One of the things that was mentioned in discussion is that we do use a lot of our brains - and the truth is that, physically speaking, we use 100% of our brains. Really. There's no 'dark side of the brain', though with some people there could be made a witty observation that there certainly isn't a 'light side', either. But it is arguable how much cognitive potential we have and how much we actually use - as a species, and as individuals. Suddenly this becomes a deep topic, ranging from psychology and psychiatry to plain common sense.

Tonight, I whipped out some old books and started poking around in them, refamiliarizing myself with some of the language so I could hone in a bit more on how to research the topic better1. The idea tossed around is how we process information - believe it or not, this was a subdiscussion based on ICT, on renewable energy, and quite a few other things that related to perceptions - and changing perceptions, and collective intelligence, and... none of them really had anything to do with it. And the reason that I brought them up? It's not about the brain, it's not about the mind, and it's not about a lot of different and distinct things. In fact, it's about different integrated things.

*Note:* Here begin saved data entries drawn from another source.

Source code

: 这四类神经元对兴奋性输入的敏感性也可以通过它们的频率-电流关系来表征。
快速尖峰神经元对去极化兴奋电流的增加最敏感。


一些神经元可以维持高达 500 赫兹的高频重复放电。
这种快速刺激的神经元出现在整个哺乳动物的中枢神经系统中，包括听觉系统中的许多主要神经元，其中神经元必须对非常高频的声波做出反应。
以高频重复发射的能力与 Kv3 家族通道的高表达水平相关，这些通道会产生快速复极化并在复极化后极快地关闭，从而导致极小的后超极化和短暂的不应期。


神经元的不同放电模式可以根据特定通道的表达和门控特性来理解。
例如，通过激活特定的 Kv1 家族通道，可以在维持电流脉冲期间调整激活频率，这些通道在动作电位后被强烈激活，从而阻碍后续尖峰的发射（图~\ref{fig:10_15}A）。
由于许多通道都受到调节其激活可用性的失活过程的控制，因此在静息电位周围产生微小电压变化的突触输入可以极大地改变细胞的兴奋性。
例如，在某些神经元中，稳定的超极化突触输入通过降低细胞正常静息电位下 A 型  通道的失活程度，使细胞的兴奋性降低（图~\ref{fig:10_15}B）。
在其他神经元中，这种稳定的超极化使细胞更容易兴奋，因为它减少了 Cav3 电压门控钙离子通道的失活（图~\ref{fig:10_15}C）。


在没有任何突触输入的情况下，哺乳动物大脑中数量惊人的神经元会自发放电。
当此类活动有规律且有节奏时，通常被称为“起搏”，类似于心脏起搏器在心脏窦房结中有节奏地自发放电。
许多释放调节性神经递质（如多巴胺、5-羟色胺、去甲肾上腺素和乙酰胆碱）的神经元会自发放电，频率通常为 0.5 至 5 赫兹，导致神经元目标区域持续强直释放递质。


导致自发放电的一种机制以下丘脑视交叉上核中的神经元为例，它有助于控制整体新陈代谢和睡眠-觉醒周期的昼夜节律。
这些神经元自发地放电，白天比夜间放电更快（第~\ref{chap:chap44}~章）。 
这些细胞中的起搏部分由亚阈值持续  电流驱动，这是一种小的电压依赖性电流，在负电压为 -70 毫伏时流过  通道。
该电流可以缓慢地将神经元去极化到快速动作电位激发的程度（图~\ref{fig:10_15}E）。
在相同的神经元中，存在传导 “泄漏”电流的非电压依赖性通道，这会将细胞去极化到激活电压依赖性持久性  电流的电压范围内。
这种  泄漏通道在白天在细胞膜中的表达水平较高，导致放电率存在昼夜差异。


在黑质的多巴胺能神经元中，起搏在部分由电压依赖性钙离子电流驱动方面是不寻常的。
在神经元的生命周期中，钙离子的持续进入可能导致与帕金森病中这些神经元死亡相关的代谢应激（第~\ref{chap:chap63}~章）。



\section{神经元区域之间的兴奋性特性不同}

The point of the matter is that our brains are considered pieces of hardware by some, and consequently our minds are seen as software. But, in true recursion, this is a limitation based on our frame of reference; we know more about computer hardware and software than we do about our own brains and minds and subsequently we sometimes attribute them as parts of a machine that we can break up and understand instead of integrate and use. So many things like that simply fall into culture; some people label this aspect of ICT as 'education' - but again, this falls into 'breaking things up so we can understand them', or drawing analogs.

All of this was running through my mind as I sat under the Pipal tree this afternoon, after I had cleaned the weeds out from under it. There is something else here. We can talk about things that we see, hear, feel, taste - all based on our perceptions - and while our perceptions make them real to us, it doesn't mean that they are real. And because we don't feel things, it doesn't mean that they aren't real. This sounds a lot like quite a few philosophers who have written books like punctuation marks along the human experience - I realize that - yet there is no way that a person would expect a tree to grow lungs. When you start to consider why you would think that, considering a mammalian lung and a tree, it just doesn't fit. And the reason it doesn't fit is the whole point of this - we are trained to think it doesn't fit by a lot of schooling, when education should be telling us that a tree is, in itself, a lung - it just respires differently than we do. Tricky little thing involving photosynthesis.

Thus, another one of our 'sensory organs' is our community, or our surroundings - which sounds a lot like some psychobabble that has been running around academia like a lunatic in search for a sharp object. But when, as individuals, we consider why we, as individuals, think the way we think as individuals - a lot of it has to do not with culture, or parents, or how you feel about your mother and how much cocaine you use - it's about connecting the sensory organs together in cognitive thought. For example, the left brain has been found through scientific testing that the 'left brain' associated a word quickly with a meaning, whereas the 'right brain' associated multiple meanings of the same word2. Puns and plays on words - associated with creativity - don't depend on one side alone, but the presence of both sides - the integration makes humor (and sometimes very poor punny humor).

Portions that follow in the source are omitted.